Friday, April 8, 2011

President Zardari vs. Jang Group: All Hail The Pakistani Commander-in-Chief



Imagine this: despite one of the world’s top five standing armies and nuclear arsenals, an important strategic location, 170 million in human resource, and great economic potential, and yet Pakistan’s elected democratic rulers are fighting a pitched battle with a media organization. Just a media organization.

This is what President Asif Ali Zardari, the commander-in-chief, is doing in his protracted, proxy battle with the Jang Group, Pakistan’s largest media conglomerate.

How pathetic that a President of such a big country feels threatened by a media group run by a few journalists. Media management is an art that has eluded Pakistan’s political and military rulers. They just don’t get it. So Mr. Zardari’s aides hound the media group in multiple ways: blocking federal government advertisements, ordering the state-run media to produce counter-programs to the popular political talk shows on Jang’s television network, and try to scuttle Jang’s exclusive rights to broadcast sporting events.

The latest move by President Zardari’s government is to shut down Geo Super’s broadcast rights in Pakistan, leaving this subsidiary of Jang’s Geo Network with the expensive option of beaming its programming from a location outside Pakistan.

None of the successive Pakistani governments, including the five governments of President Zardari’s US-backed PPPP, paid any attention to developing a healthy sports culture in the country. The entire Pakistani political and media cultures are structured to provide maximum coverage to boring, divisive and destructive politics. There are no government-maintained sports facilities for the general public anywhere across the length and breadth of this 170-million-plus nation. Those that exist are few, privately-owned, and exclusive.

In fact, you won’t believe it if I tell you that a tennis court next to a commercial market in the F-6 sector of Islamabad is probably the only public tennis facility of its kind anywhere not just in the federal Pakistani capital but also in any one of the five provincial/state capitals.

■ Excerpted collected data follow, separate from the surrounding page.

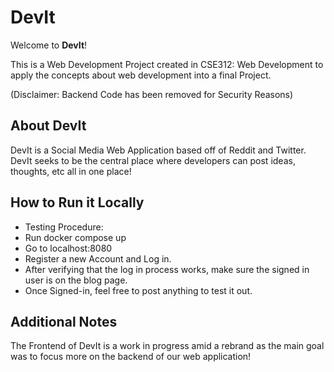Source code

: # DevIt
Welcome to **DevIt**!

This is a Web Development Project created in CSE312: Web Development to apply the concepts about web development into a final Project.

(Disclaimer: Backend Code has been removed for Security Reasons)

## About DevIt
DevIt is a Social Media Web Application based off of Reddit and Twitter. DevIt seeks to be the central place where developers can post ideas, thoughts, etc all in one place!

## How to Run it Locally
- Testing Procedure:
 - Run docker compose up
 - Go to localhost:8080
 - Register a new Account and Log in.
 - After verifying that the log in process works, make sure the signed in user is on the blog page.
 - Once Signed-in, feel free to post anything to test it out.

## Additional Notes
The Frontend of DevIt is a work in progress amid a rebrand as the main goal was to focus more on the backend of our web application!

In other words, if any businessman were to launch a 24/7 sports channel in Pakistan, it would be a losing proposition. You can’t make money from sports in a country that has no sports on the ground. A few dying national sports teams in squash, football, hockey, cricket and others don’t count.

So Jang’s sports channel was a money drain. And now that’s gone too.

It probably won’t make a dent in the media’s group’s earnings, and the only victims might by the staff. As for the public, they are left with two options:

One, to watch the recycled faces of Pakistani politicians as they grace dozens of talk shows every night regaling the nation with their absurdities and bad manners, barring of course a distinguished few.

And two, to watch self-styled religious channels where very few truly respectable individuals exist, with proper religious education from renowned Islamic schools. The rest offer multicolored turbans and opinions. I have talked to respectable Egyptian and Saudi men of religion and they are embarrassed by what we in Pakistan have to contribute to religion.

No wonder ours is a fatalistic nation, where doom and gloom abounds and most people have nothing to do after a day’s work except watching political TV.

My advice to Jang Group is simple: hit back. Don’t take the closure of your sports channel lying down.

Jang, with its influential talk shows and newspapers, has a unique ability to influence Pakistani public opinion. What it should do is to DOWNGRADE all politicians affiliated with the ruling coalition and its partners. All of them.

Yes. Downgrade them. How? Simple.

It should stop making them heroes by rotating them on its different talk shows every night, giving them free publicity and valuable airtime. It should do what one of its hosts, Saleem Safi, has admirably done: minimize the appearance of politicians on his show unless relevant to the story of the day and substitute them with other more intelligent Pakistanis.

Only a fraction of the 1,000 or so elected Pakistani politicians bore us every night on TV. There are many Pakistanis who can talk politics with more sense and creativity than many of these elected nincompoops. [Remember this: in Pakistan, the lowest you are in the cultural and intellectual development ladder, the bigger your chances of being elected and becoming Pakistan’s newest ‘democratic warrior’.]

So good for you, Mr. President. Don’t let us interrupt you. Please continue your battle against the media group. We have already wasted the first decade of the 21st century. We have nine to go and we’ll manage that with this kind of ruling elite.